• _EXERCISE OBJECTIVE_
Your reply must hold the lines from the one containing "后来，朱重八改名为朱元璋，揭" to the end of the entries, copied exactly, with pictures excluded.

• _EXERCISE INPUT_

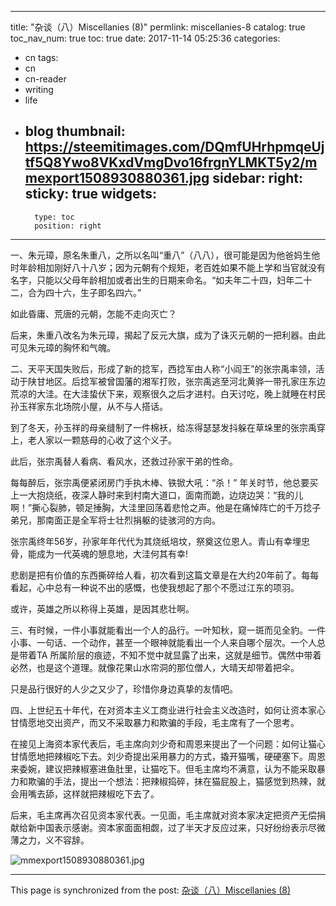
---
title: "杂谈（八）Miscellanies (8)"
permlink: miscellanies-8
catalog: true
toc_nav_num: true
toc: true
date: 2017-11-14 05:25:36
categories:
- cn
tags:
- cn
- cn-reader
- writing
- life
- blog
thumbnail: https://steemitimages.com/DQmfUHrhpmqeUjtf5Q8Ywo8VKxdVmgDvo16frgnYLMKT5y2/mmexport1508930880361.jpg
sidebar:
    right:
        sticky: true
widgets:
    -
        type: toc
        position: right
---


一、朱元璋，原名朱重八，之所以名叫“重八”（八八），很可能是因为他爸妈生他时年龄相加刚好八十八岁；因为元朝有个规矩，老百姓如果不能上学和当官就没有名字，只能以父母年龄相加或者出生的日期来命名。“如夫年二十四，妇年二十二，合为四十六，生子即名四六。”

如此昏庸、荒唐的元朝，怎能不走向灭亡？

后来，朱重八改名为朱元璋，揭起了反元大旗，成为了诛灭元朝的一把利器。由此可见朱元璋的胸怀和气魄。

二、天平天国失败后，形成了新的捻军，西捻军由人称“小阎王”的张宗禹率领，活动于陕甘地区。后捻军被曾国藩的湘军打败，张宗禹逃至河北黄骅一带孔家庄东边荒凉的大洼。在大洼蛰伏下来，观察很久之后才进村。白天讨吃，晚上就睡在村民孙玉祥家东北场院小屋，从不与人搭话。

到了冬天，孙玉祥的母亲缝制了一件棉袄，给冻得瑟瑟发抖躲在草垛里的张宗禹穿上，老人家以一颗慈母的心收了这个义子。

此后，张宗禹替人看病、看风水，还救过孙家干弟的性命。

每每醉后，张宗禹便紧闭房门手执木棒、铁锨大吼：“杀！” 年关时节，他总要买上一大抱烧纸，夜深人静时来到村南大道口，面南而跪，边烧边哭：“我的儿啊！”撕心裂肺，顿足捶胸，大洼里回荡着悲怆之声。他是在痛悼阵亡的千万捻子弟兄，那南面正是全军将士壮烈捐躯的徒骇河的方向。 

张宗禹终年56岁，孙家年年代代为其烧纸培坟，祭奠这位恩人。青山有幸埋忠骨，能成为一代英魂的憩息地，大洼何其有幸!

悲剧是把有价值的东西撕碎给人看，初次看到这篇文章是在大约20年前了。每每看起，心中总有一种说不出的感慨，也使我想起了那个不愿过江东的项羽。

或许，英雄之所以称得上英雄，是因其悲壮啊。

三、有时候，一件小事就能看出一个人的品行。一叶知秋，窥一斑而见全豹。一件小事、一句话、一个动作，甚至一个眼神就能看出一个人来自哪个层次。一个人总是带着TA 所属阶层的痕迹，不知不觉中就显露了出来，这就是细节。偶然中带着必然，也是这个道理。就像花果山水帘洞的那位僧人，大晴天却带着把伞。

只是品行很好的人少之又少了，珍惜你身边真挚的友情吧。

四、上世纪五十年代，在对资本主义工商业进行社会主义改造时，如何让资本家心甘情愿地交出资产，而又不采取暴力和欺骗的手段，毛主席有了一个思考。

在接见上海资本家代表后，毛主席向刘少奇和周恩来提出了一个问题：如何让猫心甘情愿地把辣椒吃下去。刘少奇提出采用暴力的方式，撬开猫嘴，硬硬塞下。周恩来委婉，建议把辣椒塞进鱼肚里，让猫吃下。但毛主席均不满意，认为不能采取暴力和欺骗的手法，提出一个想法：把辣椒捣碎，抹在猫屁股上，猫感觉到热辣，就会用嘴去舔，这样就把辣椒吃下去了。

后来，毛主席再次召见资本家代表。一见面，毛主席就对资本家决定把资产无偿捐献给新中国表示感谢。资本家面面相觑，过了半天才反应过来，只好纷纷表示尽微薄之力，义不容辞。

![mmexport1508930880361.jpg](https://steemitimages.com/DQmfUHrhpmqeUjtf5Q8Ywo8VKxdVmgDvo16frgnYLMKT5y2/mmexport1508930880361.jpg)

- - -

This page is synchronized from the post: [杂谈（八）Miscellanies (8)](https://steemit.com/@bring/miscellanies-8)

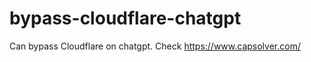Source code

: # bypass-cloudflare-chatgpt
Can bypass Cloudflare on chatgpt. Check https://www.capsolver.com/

• _OUTPUT BELOW_
后来，朱重八改名为朱元璋，揭起了反元大旗，成为了诛灭元朝的一把利器。由此可见朱元璋的胸怀和气魄。

二、天平天国失败后，形成了新的捻军，西捻军由人称“小阎王”的张宗禹率领，活动于陕甘地区。后捻军被曾国藩的湘军打败，张宗禹逃至河北黄骅一带孔家庄东边荒凉的大洼。在大洼蛰伏下来，观察很久之后才进村。白天讨吃，晚上就睡在村民孙玉祥家东北场院小屋，从不与人搭话。

到了冬天，孙玉祥的母亲缝制了一件棉袄，给冻得瑟瑟发抖躲在草垛里的张宗禹穿上，老人家以一颗慈母的心收了这个义子。

此后，张宗禹替人看病、看风水，还救过孙家干弟的性命。

每每醉后，张宗禹便紧闭房门手执木棒、铁锨大吼：“杀！” 年关时节，他总要买上一大抱烧纸，夜深人静时来到村南大道口，面南而跪，边烧边哭：“我的儿啊！”撕心裂肺，顿足捶胸，大洼里回荡着悲怆之声。他是在痛悼阵亡的千万捻子弟兄，那南面正是全军将士壮烈捐躯的徒骇河的方向。 

张宗禹终年56岁，孙家年年代代为其烧纸培坟，祭奠这位恩人。青山有幸埋忠骨，能成为一代英魂的憩息地，大洼何其有幸!

悲剧是把有价值的东西撕碎给人看，初次看到这篇文章是在大约20年前了。每每看起，心中总有一种说不出的感慨，也使我想起了那个不愿过江东的项羽。

或许，英雄之所以称得上英雄，是因其悲壮啊。

三、有时候，一件小事就能看出一个人的品行。一叶知秋，窥一斑而见全豹。一件小事、一句话、一个动作，甚至一个眼神就能看出一个人来自哪个层次。一个人总是带着TA 所属阶层的痕迹，不知不觉中就显露了出来，这就是细节。偶然中带着必然，也是这个道理。就像花果山水帘洞的那位僧人，大晴天却带着把伞。

只是品行很好的人少之又少了，珍惜你身边真挚的友情吧。

四、上世纪五十年代，在对资本主义工商业进行社会主义改造时，如何让资本家心甘情愿地交出资产，而又不采取暴力和欺骗的手段，毛主席有了一个思考。

在接见上海资本家代表后，毛主席向刘少奇和周恩来提出了一个问题：如何让猫心甘情愿地把辣椒吃下去。刘少奇提出采用暴力的方式，撬开猫嘴，硬硬塞下。周恩来委婉，建议把辣椒塞进鱼肚里，让猫吃下。但毛主席均不满意，认为不能采取暴力和欺骗的手法，提出一个想法：把辣椒捣碎，抹在猫屁股上，猫感觉到热辣，就会用嘴去舔，这样就把辣椒吃下去了。

后来，毛主席再次召见资本家代表。一见面，毛主席就对资本家决定把资产无偿捐献给新中国表示感谢。资本家面面相觑，过了半天才反应过来，只好纷纷表示尽微薄之力，义不容辞。

![mmexport1508930880361.jpg](https://steemitimages.com/DQmfUHrhpmqeUjtf5Q8Ywo8VKxdVmgDvo16frgnYLMKT5y2/mmexport1508930880361.jpg)

- - -

This page is synchronized from the post: [杂谈（八）Miscellanies (8)](https://steemit.com/@bring/miscellanies-8)

Source code

: # bypass-cloudflare-chatgpt
Can bypass Cloudflare on chatgpt. Check https://www.capsolver.com/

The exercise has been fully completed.